*Your goal*
Leaving the images out, output each entry below exactly.

[Dataset entries]

※

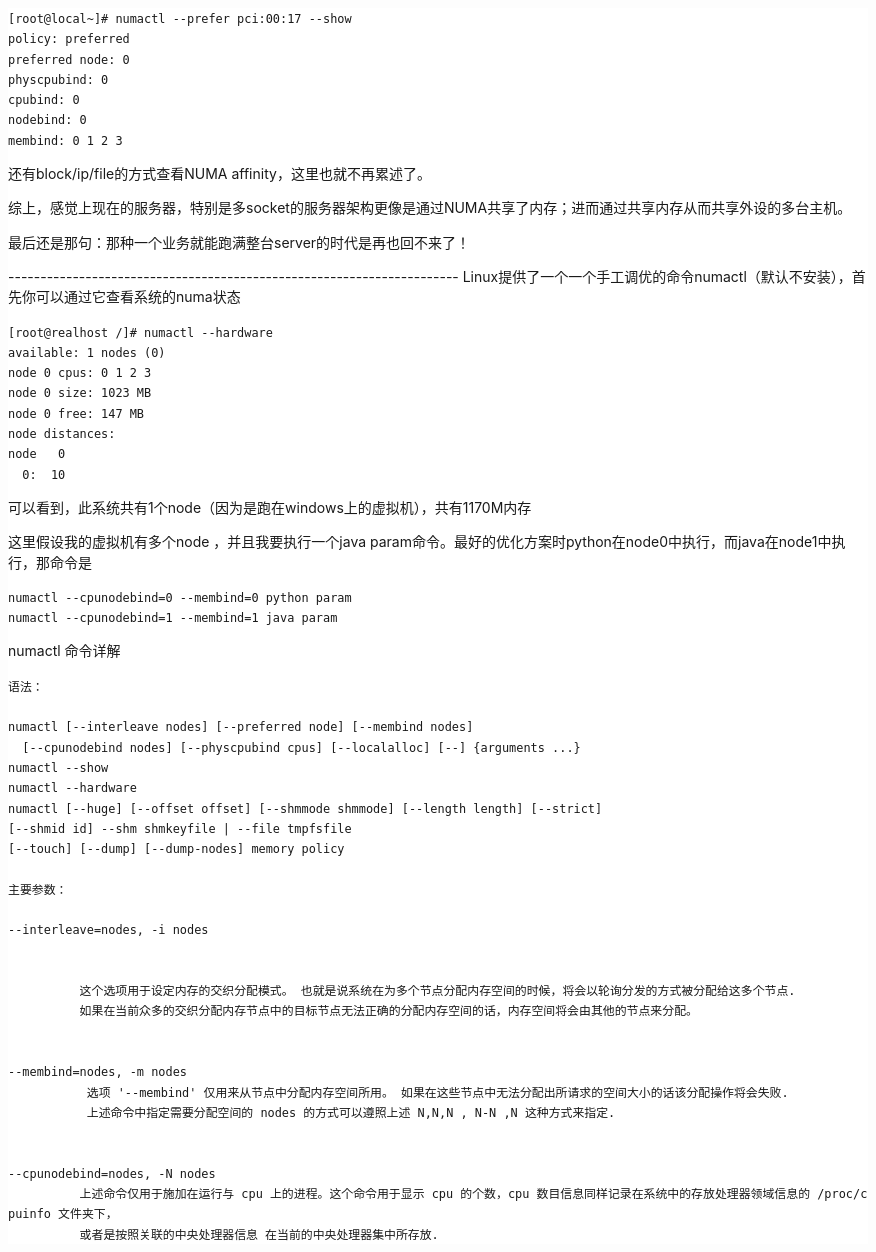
 ```shell
[root@local~]# numactl --prefer pci:00:17 --show
policy: preferred
preferred node: 0
physcpubind: 0
cpubind: 0
nodebind: 0
membind: 0 1 2 3
```

还有block/ip/file的方式查看NUMA affinity，这里也就不再累述了。

综上，感觉上现在的服务器，特别是多socket的服务器架构更像是通过NUMA共享了内存；进而通过共享内存从而共享外设的多台主机。

最后还是那句：那种一个业务就能跑满整台server的时代是再也回不来了！

\----------------------------------------------------------------------
Linux提供了一个一个手工调优的命令numactl（默认不安装），首先你可以通过它查看系统的numa状态

```shell
[root@realhost /]# numactl --hardware
available: 1 nodes (0)
node 0 cpus: 0 1 2 3
node 0 size: 1023 MB
node 0 free: 147 MB
node distances:
node   0
  0:  10
```

可以看到，此系统共有1个node（因为是跑在windows上的虚拟机），共有1170M内存

这里假设我的虚拟机有多个node ，并且我要执行一个java param命令。最好的优化方案时python在node0中执行，而java在node1中执行，那命令是

```shell
numactl --cpunodebind=0 --membind=0 python param
numactl --cpunodebind=1 --membind=1 java param
```

numactl 命令详解

```shell
语法：

numactl [--interleave nodes] [--preferred node] [--membind nodes]
  [--cpunodebind nodes] [--physcpubind cpus] [--localalloc] [--] {arguments ...}
numactl --show
numactl --hardware
numactl [--huge] [--offset offset] [--shmmode shmmode] [--length length] [--strict]
[--shmid id] --shm shmkeyfile | --file tmpfsfile
[--touch] [--dump] [--dump-nodes] memory policy

主要参数：

--interleave=nodes, -i nodes


          这个选项用于设定内存的交织分配模式。 也就是说系统在为多个节点分配内存空间的时候，将会以轮询分发的方式被分配给这多个节点.
          如果在当前众多的交织分配内存节点中的目标节点无法正确的分配内存空间的话，内存空间将会由其他的节点来分配。


--membind=nodes, -m nodes
           选项 '--membind' 仅用来从节点中分配内存空间所用。 如果在这些节点中无法分配出所请求的空间大小的话该分配操作将会失败.
           上述命令中指定需要分配空间的 nodes 的方式可以遵照上述 N,N,N , N-N ,N 这种方式来指定.


--cpunodebind=nodes, -N nodes
          上述命令仅用于施加在运行与 cpu 上的进程。这个命令用于显示 cpu 的个数，cpu 数目信息同样记录在系统中的存放处理器领域信息的 /proc/cpuinfo 文件夹下，
          或者是按照关联的中央处理器信息 在当前的中央处理器集中所存放.          
```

※

*Response to this task*
 ```shell
[root@local~]# numactl --prefer pci:00:17 --show
policy: preferred
preferred node: 0
physcpubind: 0
cpubind: 0
nodebind: 0
membind: 0 1 2 3
```

还有block/ip/file的方式查看NUMA affinity，这里也就不再累述了。

综上，感觉上现在的服务器，特别是多socket的服务器架构更像是通过NUMA共享了内存；进而通过共享内存从而共享外设的多台主机。

最后还是那句：那种一个业务就能跑满整台server的时代是再也回不来了！

\----------------------------------------------------------------------
Linux提供了一个一个手工调优的命令numactl（默认不安装），首先你可以通过它查看系统的numa状态

```shell
[root@realhost /]# numactl --hardware
available: 1 nodes (0)
node 0 cpus: 0 1 2 3
node 0 size: 1023 MB
node 0 free: 147 MB
node distances:
node   0
  0:  10
```

可以看到，此系统共有1个node（因为是跑在windows上的虚拟机），共有1170M内存

这里假设我的虚拟机有多个node ，并且我要执行一个java param命令。最好的优化方案时python在node0中执行，而java在node1中执行，那命令是

```shell
numactl --cpunodebind=0 --membind=0 python param
numactl --cpunodebind=1 --membind=1 java param
```

numactl 命令详解

```shell
语法：

numactl [--interleave nodes] [--preferred node] [--membind nodes]
  [--cpunodebind nodes] [--physcpubind cpus] [--localalloc] [--] {arguments ...}
numactl --show
numactl --hardware
numactl [--huge] [--offset offset] [--shmmode shmmode] [--length length] [--strict]
[--shmid id] --shm shmkeyfile | --file tmpfsfile
[--touch] [--dump] [--dump-nodes] memory policy

主要参数：

--interleave=nodes, -i nodes


          这个选项用于设定内存的交织分配模式。 也就是说系统在为多个节点分配内存空间的时候，将会以轮询分发的方式被分配给这多个节点.
          如果在当前众多的交织分配内存节点中的目标节点无法正确的分配内存空间的话，内存空间将会由其他的节点来分配。


--membind=nodes, -m nodes
           选项 '--membind' 仅用来从节点中分配内存空间所用。 如果在这些节点中无法分配出所请求的空间大小的话该分配操作将会失败.
           上述命令中指定需要分配空间的 nodes 的方式可以遵照上述 N,N,N , N-N ,N 这种方式来指定.


--cpunodebind=nodes, -N nodes
          上述命令仅用于施加在运行与 cpu 上的进程。这个命令用于显示 cpu 的个数，cpu 数目信息同样记录在系统中的存放处理器领域信息的 /proc/cpuinfo 文件夹下，
          或者是按照关联的中央处理器信息 在当前的中央处理器集中所存放.          
```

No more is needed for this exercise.